Este símil entre desarrollo social y educación infantil —conocido como «ilusión arcaica»— sería petrificado por Freud en Tótem y Tabú al encadenar las psiques del niño, el primitivo y el loco. Un proyecto de reforma mesiánica cuyo obsceno trasfondo de abuso colonial emerge con los relatos sobre expediciones hacia esa locura primordial desde El Corazón de las tinieblas, de Joseph Conrad, a Fitzcarraldo, de Werner Herzog, pasando por los capítulos tropicales de Viaje al fin de la noche, de Céline, hasta llegar a Arsène Schrauwen.
Arsène Schrauwen es una biografía ficticia del abuelo de Olivier, la historia de su viaje a las colonias africanas donde se enamora de la mujer de su primo, Marieke, y asume el proyecto de este para construir una ciudad en medio de la jungla.

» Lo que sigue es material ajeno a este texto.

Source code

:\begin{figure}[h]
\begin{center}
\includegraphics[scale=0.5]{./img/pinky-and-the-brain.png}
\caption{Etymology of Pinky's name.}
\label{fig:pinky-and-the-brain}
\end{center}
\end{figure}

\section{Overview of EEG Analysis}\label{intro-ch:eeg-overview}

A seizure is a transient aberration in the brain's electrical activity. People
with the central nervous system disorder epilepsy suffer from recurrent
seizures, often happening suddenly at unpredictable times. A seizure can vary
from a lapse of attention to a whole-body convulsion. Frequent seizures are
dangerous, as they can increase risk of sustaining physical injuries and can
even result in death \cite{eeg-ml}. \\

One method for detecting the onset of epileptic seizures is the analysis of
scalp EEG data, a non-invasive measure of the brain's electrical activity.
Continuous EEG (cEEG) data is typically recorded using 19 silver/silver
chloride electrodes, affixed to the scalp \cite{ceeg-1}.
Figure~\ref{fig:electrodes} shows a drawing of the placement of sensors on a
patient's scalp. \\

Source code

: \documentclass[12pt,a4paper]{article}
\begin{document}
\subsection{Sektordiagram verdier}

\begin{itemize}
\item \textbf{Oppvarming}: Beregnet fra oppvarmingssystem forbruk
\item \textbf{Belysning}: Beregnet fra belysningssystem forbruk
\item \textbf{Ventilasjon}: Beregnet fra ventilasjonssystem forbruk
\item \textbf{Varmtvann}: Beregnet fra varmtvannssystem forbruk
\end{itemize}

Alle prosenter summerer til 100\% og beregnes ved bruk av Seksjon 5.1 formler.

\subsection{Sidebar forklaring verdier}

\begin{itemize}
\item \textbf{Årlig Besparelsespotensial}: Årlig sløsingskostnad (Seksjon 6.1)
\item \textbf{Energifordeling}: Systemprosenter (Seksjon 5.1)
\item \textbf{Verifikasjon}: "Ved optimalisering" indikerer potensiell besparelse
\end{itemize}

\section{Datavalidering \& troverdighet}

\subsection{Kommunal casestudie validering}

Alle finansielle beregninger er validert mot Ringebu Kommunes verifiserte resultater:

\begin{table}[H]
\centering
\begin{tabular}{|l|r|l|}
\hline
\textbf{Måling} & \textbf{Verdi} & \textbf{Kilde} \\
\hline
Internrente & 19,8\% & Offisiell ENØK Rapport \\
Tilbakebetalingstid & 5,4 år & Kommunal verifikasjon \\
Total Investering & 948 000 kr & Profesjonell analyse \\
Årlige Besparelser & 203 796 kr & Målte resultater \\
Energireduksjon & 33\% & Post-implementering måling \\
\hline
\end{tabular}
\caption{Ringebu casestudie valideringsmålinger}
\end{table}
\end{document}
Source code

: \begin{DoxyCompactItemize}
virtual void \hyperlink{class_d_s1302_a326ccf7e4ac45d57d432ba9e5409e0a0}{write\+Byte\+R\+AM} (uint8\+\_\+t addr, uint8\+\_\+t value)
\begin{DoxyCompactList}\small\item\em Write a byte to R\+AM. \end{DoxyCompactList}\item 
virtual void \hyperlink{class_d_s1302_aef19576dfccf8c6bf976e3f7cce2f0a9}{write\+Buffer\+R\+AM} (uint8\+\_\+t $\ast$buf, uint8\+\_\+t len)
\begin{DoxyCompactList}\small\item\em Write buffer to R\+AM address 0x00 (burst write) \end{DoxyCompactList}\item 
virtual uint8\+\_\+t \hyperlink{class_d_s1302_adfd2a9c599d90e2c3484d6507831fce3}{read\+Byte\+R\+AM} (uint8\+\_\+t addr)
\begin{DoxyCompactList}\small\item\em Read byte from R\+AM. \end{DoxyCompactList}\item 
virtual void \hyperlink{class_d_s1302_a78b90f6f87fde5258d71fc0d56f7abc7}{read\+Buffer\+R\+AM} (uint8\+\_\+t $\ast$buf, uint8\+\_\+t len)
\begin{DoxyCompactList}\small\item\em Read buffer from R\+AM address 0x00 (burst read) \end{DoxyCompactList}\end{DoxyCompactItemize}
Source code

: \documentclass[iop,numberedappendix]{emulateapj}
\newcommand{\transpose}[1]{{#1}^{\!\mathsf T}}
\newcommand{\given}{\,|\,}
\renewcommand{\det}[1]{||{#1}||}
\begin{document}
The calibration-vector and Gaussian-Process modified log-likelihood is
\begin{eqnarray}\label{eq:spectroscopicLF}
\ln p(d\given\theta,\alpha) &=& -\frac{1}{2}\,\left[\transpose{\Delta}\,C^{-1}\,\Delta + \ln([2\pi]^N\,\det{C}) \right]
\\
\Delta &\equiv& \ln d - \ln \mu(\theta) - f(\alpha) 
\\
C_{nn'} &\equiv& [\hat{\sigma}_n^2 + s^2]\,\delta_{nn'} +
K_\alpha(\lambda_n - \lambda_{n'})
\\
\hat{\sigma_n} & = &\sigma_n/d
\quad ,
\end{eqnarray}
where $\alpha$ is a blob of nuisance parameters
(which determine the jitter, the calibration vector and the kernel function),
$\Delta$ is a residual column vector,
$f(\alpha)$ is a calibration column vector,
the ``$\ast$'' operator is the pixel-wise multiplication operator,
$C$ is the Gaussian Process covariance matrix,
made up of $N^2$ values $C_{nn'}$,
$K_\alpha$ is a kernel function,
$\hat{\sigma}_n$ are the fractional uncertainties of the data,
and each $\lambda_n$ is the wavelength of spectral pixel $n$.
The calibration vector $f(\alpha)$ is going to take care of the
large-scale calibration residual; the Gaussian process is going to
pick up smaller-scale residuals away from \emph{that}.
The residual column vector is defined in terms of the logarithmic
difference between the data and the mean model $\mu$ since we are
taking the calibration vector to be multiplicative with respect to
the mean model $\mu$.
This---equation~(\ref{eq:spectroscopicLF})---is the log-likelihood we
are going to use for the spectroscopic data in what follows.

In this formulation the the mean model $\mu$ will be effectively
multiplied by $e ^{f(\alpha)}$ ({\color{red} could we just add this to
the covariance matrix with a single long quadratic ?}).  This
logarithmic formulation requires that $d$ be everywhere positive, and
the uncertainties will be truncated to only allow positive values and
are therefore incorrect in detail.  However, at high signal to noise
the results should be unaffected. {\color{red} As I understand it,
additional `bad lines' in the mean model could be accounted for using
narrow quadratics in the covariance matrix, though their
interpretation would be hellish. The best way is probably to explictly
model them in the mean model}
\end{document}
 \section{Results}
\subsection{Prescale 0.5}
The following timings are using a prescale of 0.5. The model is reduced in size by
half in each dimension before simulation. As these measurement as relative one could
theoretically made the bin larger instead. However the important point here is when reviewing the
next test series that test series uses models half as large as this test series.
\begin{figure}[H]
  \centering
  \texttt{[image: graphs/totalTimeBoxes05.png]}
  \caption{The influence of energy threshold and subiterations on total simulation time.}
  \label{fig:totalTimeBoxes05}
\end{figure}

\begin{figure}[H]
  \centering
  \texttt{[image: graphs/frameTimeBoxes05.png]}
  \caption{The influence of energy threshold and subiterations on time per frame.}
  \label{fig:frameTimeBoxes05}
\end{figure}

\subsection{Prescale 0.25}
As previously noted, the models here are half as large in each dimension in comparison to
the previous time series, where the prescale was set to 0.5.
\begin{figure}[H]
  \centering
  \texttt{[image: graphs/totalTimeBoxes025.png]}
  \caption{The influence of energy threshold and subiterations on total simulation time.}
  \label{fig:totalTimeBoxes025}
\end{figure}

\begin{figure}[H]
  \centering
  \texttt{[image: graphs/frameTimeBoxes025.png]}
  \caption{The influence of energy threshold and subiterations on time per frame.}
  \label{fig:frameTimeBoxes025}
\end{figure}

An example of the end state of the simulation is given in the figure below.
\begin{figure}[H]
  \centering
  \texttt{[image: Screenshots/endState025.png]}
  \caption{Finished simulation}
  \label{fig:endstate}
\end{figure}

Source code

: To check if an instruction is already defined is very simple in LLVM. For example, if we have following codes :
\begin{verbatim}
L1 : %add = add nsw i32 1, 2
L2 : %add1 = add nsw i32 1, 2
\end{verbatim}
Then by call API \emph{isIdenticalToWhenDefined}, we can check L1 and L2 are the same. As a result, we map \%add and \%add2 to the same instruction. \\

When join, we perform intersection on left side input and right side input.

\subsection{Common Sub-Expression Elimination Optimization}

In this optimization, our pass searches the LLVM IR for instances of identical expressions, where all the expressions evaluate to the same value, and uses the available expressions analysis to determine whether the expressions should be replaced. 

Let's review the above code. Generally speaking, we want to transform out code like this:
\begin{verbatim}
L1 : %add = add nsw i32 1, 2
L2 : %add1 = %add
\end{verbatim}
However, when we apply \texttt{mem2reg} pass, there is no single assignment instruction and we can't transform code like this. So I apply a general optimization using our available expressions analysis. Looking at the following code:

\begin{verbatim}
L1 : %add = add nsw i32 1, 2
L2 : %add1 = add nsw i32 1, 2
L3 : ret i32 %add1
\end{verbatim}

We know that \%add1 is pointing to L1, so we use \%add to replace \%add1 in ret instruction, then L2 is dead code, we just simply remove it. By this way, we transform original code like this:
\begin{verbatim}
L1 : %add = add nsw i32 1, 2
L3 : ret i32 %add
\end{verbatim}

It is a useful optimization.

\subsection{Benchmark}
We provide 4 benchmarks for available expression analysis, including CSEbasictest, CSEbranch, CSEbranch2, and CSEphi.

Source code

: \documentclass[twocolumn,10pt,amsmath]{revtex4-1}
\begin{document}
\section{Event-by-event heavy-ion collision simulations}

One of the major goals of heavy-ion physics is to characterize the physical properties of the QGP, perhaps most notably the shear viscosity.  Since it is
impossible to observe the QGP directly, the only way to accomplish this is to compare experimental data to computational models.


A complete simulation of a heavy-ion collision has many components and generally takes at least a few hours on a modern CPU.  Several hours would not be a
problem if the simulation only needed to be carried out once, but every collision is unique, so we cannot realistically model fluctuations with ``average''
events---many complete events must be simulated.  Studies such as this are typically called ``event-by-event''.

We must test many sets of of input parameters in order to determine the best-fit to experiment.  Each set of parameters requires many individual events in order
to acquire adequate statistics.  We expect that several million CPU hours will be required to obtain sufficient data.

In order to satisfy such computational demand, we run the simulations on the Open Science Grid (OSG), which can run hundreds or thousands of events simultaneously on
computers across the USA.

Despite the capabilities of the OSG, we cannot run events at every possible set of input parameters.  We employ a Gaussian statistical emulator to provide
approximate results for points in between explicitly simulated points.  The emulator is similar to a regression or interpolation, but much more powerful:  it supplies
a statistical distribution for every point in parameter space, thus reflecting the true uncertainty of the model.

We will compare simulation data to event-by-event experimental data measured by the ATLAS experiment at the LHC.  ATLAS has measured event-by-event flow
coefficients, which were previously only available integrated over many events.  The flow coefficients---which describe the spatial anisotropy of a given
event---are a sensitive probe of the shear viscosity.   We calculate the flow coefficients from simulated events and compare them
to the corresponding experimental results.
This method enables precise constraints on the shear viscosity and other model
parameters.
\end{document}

En el centro de esta metrópolis —cuyo nombre es Libertad— se erige un monumento en forma de botella gigante que parece aludir a la torre del constructivista ruso Vladímir Tatlin. Sobre este tipo de caricaturas —figura predilecta de un cómic suculento en su retórica visual— predomina como arco una versión biológica de aquella «ilusión arcaica»: la teoría de la recapitulación por la que el desarrollo de un organismo, del huevo al cadalso, refleja el recorrido evolutivo de su especie, con especial énfasis en la gestación y la reproducción, el contagio y el canibalismo sexual.
Esta ficción retrospectiva parodia, también en lo visual, el proyecto futurista moderno y de las vanguardias artísticas. El dibujo de Schrauwen, en risografía bitono azul y naranja, voluntariamente impersonal, se burla del supuesto lenguaje gráfico universal —los isotipos de Otto Neurath—, cuya versión en historieta encontramos hoy como instrucciones de seguridad cada vez que subimos a un avión:
Según Desmet, cada diseño había sido formulado utilizando un alfabeto de formas elementales. Bajo la pantomima estéril de las diferencias culturales yace la sustancia que une a las personas.
Fingida candidez, la ironía es el recurso principal del autor, mordaz hasta lo manifiestamente escatológico, pornográfico, disociando los diversos planos del sentido, el literal, el figurado, el conceptual… tal como su compatriota Magritte ejercía el détournement delirante de la lección de cosas entre palabra, escritura e imagen de los objetos del mundo; claramente: este no es el abuelo de Olivier.
A través del juego de distancias, Schrauwen elabora su propio idiolecto, singular y patológico; un tebeo nonsense, completamente hipnótico, que pervierte una voz en tercera persona dentro de cartuchos con rotulado mecánico sobre la que —igual que en Tarzán, de Burne Hogarth— recae el peso del relato. Al fin, los suvenires coloniales de la Historieta franco-belga en lugar de ocupar aquí un museo imaginario —allende Tintín en el Congo— llenan las estanterías del supermercado cultural de baratijas postmodernas y arte de aeropuerto.
Con Arsène Schrauwen, Olivier culmina magistralmente la relectura de su educación católica y pasado colonial —ya presente en otros trabajos, como el episodio «Congo Chromo», de El hombre que se dejó crecer la barba, o Mowgli en el espejo— construyendo una arcadia en su selva, una obra maestra plenamente consciente del encarnizamiento de cada siglo para encontrar su propio genio.